Directed by the New York City-bred Safdie Brothers (whose last movie, Good Time, similarly served as a breakout character performance for Robert Pattinson), Uncut Gems is as much of an adrenaline shot as it is a movie. It’s runtime is 2 hours and 14 minutes, but there’s not a point in the movie where you’ll think about that number at all; instead, the numbers you’ll be thinking about are on the endless bets, parlays, and money dealings that Howard, a relentless Manhattan jeweler, continues to make, against the better judgment of not only everyone in the audience, but everyone around him in the movie, too.

Sandler enters the movie’s wide release with considerable Oscar Buzz—he joked last week that if he doesn’t win a statue for Gems, that he would make a movie “so bad on purpose”—and though the acting field is crowded with the likes of Robert De Niro, Adam Driver, and a number of notable others, his performance is such a complete, energetic revelation that it would be criminal to leave the Sandman out of the conversation.

Julieta Cervantes

It’s far from the first time Sandler has shown his chops, of course. While obviously he’s more known for lower brow humor like Billy Madison or The Waterboy (we don’t have to get too much into some of these later period works), Sandler has consistently proven to be an adept performer when he feels like putting in the effort.

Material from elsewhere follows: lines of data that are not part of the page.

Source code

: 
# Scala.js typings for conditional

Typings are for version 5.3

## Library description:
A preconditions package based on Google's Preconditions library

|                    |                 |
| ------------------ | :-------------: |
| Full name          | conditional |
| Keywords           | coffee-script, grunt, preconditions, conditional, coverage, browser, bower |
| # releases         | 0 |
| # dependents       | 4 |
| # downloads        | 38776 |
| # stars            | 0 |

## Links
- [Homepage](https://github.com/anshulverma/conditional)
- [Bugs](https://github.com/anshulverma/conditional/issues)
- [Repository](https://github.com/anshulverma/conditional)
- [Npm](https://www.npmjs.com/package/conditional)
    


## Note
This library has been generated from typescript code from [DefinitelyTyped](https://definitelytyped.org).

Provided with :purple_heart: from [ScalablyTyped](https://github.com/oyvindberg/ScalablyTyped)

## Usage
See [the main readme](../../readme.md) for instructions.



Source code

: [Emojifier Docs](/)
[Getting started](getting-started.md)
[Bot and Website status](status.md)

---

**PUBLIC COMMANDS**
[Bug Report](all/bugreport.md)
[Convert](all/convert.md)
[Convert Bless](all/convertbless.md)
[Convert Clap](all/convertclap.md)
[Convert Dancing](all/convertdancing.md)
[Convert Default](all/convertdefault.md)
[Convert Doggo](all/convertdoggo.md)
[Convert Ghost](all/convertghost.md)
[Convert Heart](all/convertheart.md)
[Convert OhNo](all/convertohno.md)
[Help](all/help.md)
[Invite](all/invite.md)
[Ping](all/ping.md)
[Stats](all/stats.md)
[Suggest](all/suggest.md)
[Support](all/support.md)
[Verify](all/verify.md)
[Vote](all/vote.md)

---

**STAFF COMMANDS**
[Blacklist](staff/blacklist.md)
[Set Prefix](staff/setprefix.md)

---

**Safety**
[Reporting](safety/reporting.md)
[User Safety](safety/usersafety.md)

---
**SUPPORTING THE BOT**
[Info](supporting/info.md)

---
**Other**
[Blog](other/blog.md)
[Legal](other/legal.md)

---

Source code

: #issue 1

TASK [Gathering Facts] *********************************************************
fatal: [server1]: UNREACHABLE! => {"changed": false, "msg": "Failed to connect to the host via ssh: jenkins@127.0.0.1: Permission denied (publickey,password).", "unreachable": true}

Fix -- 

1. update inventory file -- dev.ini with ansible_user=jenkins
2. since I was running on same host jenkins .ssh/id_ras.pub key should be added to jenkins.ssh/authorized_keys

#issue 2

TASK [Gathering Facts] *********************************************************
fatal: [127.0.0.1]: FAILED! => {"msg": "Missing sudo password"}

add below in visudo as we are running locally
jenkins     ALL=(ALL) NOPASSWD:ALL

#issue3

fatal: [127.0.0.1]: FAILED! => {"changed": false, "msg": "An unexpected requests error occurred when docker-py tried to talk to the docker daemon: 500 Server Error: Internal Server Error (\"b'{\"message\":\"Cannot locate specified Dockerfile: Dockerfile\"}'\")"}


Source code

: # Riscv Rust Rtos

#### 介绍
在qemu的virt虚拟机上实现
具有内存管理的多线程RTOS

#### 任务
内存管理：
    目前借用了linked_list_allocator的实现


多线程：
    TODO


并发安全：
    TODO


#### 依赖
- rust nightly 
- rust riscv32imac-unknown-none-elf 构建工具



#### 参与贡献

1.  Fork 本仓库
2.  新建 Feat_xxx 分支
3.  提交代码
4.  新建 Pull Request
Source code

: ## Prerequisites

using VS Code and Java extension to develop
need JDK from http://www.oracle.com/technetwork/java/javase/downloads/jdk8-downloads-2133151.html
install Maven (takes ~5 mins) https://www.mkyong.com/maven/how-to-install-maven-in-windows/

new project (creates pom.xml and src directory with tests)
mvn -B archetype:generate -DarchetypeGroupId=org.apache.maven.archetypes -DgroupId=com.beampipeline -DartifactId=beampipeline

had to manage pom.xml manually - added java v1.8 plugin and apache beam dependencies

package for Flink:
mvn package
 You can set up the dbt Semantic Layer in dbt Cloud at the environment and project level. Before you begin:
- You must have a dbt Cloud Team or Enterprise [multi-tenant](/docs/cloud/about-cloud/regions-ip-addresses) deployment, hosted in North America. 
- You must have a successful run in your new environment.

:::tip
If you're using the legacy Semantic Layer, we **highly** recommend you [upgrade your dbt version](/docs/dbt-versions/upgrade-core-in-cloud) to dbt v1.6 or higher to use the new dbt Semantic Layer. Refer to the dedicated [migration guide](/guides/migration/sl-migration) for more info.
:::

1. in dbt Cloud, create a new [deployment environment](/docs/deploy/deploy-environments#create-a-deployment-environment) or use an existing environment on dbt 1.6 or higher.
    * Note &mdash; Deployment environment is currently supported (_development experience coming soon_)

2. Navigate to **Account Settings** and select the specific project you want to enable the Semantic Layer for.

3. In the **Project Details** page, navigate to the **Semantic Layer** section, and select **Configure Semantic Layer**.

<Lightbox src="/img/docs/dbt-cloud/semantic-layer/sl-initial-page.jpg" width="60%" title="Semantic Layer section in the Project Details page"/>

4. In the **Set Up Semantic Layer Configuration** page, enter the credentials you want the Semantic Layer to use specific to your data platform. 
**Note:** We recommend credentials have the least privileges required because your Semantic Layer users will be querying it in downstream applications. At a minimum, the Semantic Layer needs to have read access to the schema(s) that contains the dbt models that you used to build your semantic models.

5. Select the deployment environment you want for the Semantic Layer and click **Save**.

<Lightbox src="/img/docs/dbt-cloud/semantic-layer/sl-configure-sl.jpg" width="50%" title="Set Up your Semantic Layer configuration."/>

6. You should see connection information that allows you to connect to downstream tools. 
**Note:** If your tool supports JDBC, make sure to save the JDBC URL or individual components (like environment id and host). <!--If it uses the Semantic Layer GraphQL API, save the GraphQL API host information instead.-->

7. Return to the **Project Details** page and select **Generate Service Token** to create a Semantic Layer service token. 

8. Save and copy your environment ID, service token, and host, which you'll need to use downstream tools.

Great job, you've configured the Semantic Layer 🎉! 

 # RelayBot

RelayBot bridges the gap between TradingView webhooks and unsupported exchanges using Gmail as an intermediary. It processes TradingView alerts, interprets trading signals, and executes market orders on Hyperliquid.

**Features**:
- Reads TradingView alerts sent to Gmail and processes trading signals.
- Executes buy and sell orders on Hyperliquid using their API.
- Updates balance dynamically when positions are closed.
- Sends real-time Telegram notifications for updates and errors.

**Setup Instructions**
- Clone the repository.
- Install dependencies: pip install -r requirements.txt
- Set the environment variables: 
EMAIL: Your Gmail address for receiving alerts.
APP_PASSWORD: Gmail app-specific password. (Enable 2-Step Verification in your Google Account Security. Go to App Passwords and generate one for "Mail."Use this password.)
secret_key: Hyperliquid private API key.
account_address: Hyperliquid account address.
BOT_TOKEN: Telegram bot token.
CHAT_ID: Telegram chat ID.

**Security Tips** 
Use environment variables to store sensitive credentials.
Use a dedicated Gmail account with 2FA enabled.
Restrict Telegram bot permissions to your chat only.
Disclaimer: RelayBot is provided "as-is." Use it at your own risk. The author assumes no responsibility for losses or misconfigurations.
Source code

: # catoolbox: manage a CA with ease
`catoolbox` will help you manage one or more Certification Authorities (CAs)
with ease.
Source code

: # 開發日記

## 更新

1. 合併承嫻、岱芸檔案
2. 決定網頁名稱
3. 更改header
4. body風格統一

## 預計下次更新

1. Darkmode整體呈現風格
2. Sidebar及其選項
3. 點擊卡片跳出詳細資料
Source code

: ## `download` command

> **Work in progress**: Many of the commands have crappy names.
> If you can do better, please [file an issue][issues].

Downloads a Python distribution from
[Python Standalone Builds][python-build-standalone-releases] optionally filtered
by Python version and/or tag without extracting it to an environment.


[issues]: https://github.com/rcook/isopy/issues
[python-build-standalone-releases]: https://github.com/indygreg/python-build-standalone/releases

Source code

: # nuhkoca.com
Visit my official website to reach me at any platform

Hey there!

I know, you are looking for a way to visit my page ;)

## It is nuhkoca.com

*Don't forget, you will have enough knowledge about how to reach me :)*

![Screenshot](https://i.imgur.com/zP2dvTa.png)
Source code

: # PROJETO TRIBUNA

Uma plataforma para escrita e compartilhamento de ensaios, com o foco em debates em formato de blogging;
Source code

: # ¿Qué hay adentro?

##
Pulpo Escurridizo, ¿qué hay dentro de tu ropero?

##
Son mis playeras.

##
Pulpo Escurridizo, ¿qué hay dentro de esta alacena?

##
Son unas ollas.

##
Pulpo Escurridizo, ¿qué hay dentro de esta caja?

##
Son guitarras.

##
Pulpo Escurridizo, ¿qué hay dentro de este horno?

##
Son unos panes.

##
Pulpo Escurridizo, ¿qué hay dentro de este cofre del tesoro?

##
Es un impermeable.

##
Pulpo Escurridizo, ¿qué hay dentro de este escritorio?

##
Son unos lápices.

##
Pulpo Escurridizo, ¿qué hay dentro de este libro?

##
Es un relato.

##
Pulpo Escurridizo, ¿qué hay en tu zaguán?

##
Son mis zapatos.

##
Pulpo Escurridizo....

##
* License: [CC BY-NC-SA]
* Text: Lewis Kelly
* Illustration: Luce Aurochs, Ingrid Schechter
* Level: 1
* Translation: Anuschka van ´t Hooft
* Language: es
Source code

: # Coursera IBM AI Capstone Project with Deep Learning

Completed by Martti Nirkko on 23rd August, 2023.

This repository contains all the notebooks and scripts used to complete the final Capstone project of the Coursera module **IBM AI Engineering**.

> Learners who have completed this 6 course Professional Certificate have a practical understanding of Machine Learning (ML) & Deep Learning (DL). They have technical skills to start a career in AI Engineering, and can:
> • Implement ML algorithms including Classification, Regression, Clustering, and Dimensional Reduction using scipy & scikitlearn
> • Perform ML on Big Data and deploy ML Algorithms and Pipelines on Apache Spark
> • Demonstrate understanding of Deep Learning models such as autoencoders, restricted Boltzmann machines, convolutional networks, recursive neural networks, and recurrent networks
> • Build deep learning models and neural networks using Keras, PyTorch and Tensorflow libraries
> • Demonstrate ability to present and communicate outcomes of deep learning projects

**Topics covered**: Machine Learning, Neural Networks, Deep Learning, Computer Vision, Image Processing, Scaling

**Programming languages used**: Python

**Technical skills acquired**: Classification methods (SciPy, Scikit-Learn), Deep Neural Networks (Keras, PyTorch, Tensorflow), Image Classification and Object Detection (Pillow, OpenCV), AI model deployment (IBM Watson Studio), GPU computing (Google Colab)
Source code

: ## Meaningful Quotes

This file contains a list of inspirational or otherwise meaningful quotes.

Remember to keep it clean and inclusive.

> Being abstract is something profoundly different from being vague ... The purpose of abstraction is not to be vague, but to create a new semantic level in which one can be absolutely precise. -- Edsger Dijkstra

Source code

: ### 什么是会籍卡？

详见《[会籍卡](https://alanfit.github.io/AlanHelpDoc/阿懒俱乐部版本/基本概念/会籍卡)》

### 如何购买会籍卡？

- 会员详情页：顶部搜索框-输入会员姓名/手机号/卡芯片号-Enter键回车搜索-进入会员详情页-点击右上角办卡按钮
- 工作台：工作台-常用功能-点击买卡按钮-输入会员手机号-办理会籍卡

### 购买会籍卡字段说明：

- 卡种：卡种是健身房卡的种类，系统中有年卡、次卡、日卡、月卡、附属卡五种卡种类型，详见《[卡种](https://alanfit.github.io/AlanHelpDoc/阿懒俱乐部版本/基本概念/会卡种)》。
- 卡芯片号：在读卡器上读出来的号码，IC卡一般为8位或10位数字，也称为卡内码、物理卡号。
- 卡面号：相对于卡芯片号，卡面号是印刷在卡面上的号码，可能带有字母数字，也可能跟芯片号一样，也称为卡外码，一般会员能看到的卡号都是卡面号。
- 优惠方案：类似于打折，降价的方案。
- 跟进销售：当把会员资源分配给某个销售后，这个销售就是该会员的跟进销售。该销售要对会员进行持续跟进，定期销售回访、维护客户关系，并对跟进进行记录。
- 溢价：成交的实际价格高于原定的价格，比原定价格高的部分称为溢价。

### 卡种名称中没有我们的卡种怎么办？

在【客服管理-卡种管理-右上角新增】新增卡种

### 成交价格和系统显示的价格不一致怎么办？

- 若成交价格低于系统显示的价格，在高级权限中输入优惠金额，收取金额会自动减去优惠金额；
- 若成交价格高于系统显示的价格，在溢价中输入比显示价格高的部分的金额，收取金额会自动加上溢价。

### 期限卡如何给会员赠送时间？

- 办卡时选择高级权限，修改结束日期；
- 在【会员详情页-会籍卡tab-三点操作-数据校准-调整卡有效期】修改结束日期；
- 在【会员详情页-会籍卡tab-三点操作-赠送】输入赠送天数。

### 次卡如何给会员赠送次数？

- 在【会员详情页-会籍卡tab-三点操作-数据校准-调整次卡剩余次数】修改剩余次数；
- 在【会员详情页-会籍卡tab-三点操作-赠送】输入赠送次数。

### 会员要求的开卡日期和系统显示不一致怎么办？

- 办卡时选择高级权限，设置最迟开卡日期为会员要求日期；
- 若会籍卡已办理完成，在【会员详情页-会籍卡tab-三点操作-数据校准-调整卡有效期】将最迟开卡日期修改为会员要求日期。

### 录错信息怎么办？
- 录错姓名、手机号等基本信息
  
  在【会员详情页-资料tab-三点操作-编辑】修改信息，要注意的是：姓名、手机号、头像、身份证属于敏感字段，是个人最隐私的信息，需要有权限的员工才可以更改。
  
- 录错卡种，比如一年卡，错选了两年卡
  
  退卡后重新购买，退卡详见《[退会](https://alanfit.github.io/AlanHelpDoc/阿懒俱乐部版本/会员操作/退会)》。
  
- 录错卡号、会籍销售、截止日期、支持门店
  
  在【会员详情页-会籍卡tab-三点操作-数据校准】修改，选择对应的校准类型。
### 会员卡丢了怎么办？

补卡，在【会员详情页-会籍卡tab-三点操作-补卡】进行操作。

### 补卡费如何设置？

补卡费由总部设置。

A moment in Big Daddy led celebrated director Paul Thomas Anderson (Boogie Nights, There Will Be Blood) to cast Sandler in Punch Drunk-Love, where he intertwined the suppressed rage he often displays with an introverted personality for a brilliantly awkward character. Even turns in dramedies like Judd Apatow’s Funny People and Noah Baubach’s The Meyerowitz Stories put Sandler’s talent on display; sure he can fart in someone’s face or make a dumb voice, but if you ask him to portray a real piece of the human condition, he’s more than adept at doing that at a very, very high level.

But Uncut Gems, again, is unlike even these. His character isn’t a villain—we follow him in almost every frame—but from the start we know this character, in essence, is doomed. He never stops talking, and whether he’s schmoozing in his showroom with Kevin Garnett (who is stunningly good playing himself in his acting debut!) or tussling with The Weeknd, he’s constantly in one situation or another. He doesn’t listen to anyone. In fact, within moments of first appearing on screen, he’s slapped in the face; it’s a sign of the many beatings this character will take throughout the course of the movie.

Julieta Cervantes

The Safdies, here, take a page out of the playbook of another NYC-centric filmmaker: Martin Scorsese. In Taxi Driver, it’s hard to not see Robert De Niro’s Travis Bickle as similarly doomed from the get-go, but with enough time we end up investing in this character’s bad decisions, and somehow find ourselves rooting against what would probably be our best moral interests. It’s only once you’re walking out of the theater and thinking about what you’ve just seen that you can begin to fully comprehend what’s just transpired on screen.

Still, that Sandler can step into this character’s shoes so easily after primarily putting his “effort” into Netflix movies like The Do-Over and The Ridiculous 6 in the last few years is remarkable. It’s stunning to see him come out with this much energy, this much charisma, this much charm, and this much, really, pure scumbagginess.

Courtesy of A24

In the world of Sandler, many of his characters end up serving as baselines for future characters. Billy Madison led to Happy Gilmore, The Waterboy led to Little Nicky, Big Daddy led to Punch-Drunk love, and so on. For the first time in a while, Uncut Gems is a brand new Sandler, a gear that we’ve never seen the 53-year-old former SNL star get into before.

It might be a while before Sandler enters the waters of putting himself in position to make a movie of this nature again, but just knowing that he’s capable of shifting into this mode as a performer is so appealing. At this point? Well, it’d be a mistake not to bet on him to deliver.